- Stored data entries
▼▼▼

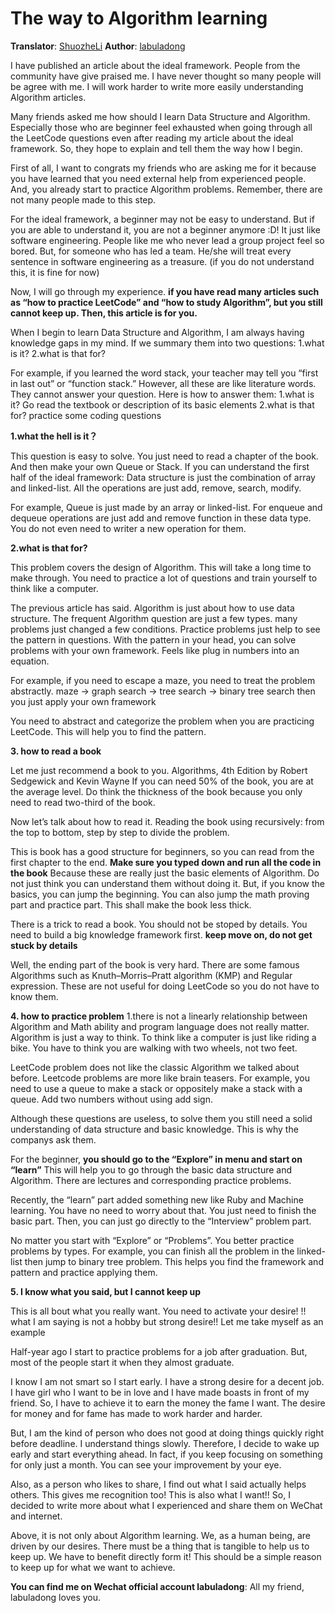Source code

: The way to Algorithm learning
=============================

**Translator**: [ShuozheLi](https://github.com/ShuoZheLi/) **Author**: [labuladong](https://github.com/labuladong)

I have published an article about the ideal framework. People from the community have give praised me. I have never thought so many people will be agree with me. I will work harder to write more easily understanding Algorithm articles.

Many friends asked me how should I learn Data Structure and Algorithm. Especially those who are beginner feel exhausted when going through all the LeetCode questions even after reading my article about the ideal framework. So, they hope to explain and tell them the way how I begin.

First of all, I want to congrats my friends who are asking me for it because you have learned that you need external help from experienced people. And, you already start to practice Algorithm problems. Remember, there are not many people made to this step.

For the ideal framework, a beginner may not be easy to understand. But if you are able to understand it, you are not a beginner anymore :D! It just like software engineering. People like me who never lead a group project feel so bored. But, for someone who has led a team. He/she will treat every sentence in software engineering as a treasure. (if you do not understand this, it is fine for now)

Now, I will go through my experience. **if you have read many articles such as “how to practice LeetCode” and “how to study Algorithm”, but you still cannot keep up. Then, this article is for you.**

When I begin to learn Data Structure and Algorithm, I am always having knowledge gaps in my mind. If we summary them into two questions: 1.what is it? 2.what is that for?

For example, if you learned the word stack, your teacher may tell you “first in last out” or “function stack.” However, all these are like literature words. They cannot answer your question. Here is how to answer them: 1.what is it? Go read the textbook or description of its basic elements 2.what is that for? practice some coding questions

**1.what the hell is it？**

This question is easy to solve. You just need to read a chapter of the book. And then make your own Queue or Stack. If you can understand the first half of the ideal framework: Data structure is just the combination of array and linked-list. All the operations are just add, remove, search, modify.

For example, Queue is just made by an array or linked-list. For enqueue and dequeue operations are just add and remove function in these data type. You do not even need to writer a new operation for them.

**2.what is that for?**

This problem covers the design of Algorithm. This will take a long time to make through. You need to practice a lot of questions and train yourself to think like a computer.

The previous article has said. Algorithm is just about how to use data structure. The frequent Algorithm question are just a few types. many problems just changed a few conditions. Practice problems just help to see the pattern in questions. With the pattern in your head, you can solve problems with your own framework. Feels like plug in numbers into an equation.

For example, if you need to escape a maze, you need to treat the problem abstractly. maze -&gt; graph search -&gt; tree search -&gt; binary tree search then you just apply your own framework

You need to abstract and categorize the problem when you are practicing LeetCode. This will help you to find the pattern.

**3. how to read a book**

Let me just recommend a book to you. Algorithms, 4th Edition by Robert Sedgewick and Kevin Wayne If you can need 50% of the book, you are at the average level. Do think the thickness of the book because you only need to read two-third of the book.

Now let’s talk about how to read it. Reading the book using recursively: from the top to bottom, step by step to divide the problem.

This is book has a good structure for beginners, so you can read from the first chapter to the end. **Make sure you typed down and run all the code in the book** Because these are really just the basic elements of Algorithm. Do not just think you can understand them without doing it. But, if you know the basics, you can jump the beginning. You can also jump the math proving part and practice part. This shall make the book less thick.

There is a trick to read a book. You should not be stoped by details. You need to build a big knowledge framework first. **keep move on, do not get stuck by details**

Well, the ending part of the book is very hard. There are some famous Algorithms such as Knuth–Morris–Pratt algorithm (KMP) and Regular expression. These are not useful for doing LeetCode so you do not have to know them.

**4. how to practice problem** 1.there is not a linearly relationship between Algorithm and Math ability and program language does not really matter. Algorithm is just a way to think. To think like a computer is just like riding a bike. You have to think you are walking with two wheels, not two feet.

LeetCode problem does not like the classic Algorithm we talked about before. Leetcode problems are more like brain teasers. For example, you need to use a queue to make a stack or oppositely make a stack with a queue. Add two numbers without using add sign.

Although these questions are useless, to solve them you still need a solid understanding of data structure and basic knowledge. This is why the companys ask them.

For the beginner, **you should go to the “Explore” in menu and start on “learn”** This will help you to go through the basic data structure and Algorithm. There are lectures and corresponding practice problems.

Recently, the “learn” part added something new like Ruby and Machine learning. You have no need to worry about that. You just need to finish the basic part. Then, you can just go directly to the “Interview” problem part.

No matter you start with “Explore” or “Problems”. You better practice problems by types. For example, you can finish all the problem in the linked-list then jump to binary tree problem. This helps you find the framework and pattern and practice applying them.

**5. I know what you said, but I cannot keep up**

This is all bout what you really want. You need to activate your desire! !! what I am saying is not a hobby but strong desire!! Let me take myself as an example

Half-year ago I start to practice problems for a job after graduation. But, most of the people start it when they almost graduate.

I know I am not smart so I start early. I have a strong desire for a decent job. I have girl who I want to be in love and I have made boasts in front of my friend. So, I have to achieve it to earn the money the fame I want. The desire for money and for fame has made to work harder and harder.

But, I am the kind of person who does not good at doing things quickly right before deadline. I understand things slowly. Therefore, I decide to wake up early and start everything ahead. In fact, if you keep focusing on something for only just a month. You can see your improvement by your eye.

Also, as a person who likes to share, I find out what I said actually helps others. This gives me recognition too! This is also what I want!! So, I decided to write more about what I experienced and share them on WeChat and internet.

Above, it is not only about Algorithm learning. We, as a human being, are driven by our desires. There must be a thing that is tangible to help us to keep up. We have to benefit directly form it! This should be a simple reason to keep up for what we want to achieve.

**You can find me on Wechat official account labuladong**: All my friend, labuladong loves you.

▲▲▲

- Exercise objective
From the data above, reproduce word for word the lines running from the line with "For example, if you learned" to the line with "hell is it？**", ends included.

- Finished exercise
For example, if you learned the word stack, your teacher may tell you “first in last out” or “function stack.” However, all these are like literature words. They cannot answer your question. Here is how to answer them: 1.what is it? Go read the textbook or description of its basic elements 2.what is that for? practice some coding questions

**1.what the hell is it？**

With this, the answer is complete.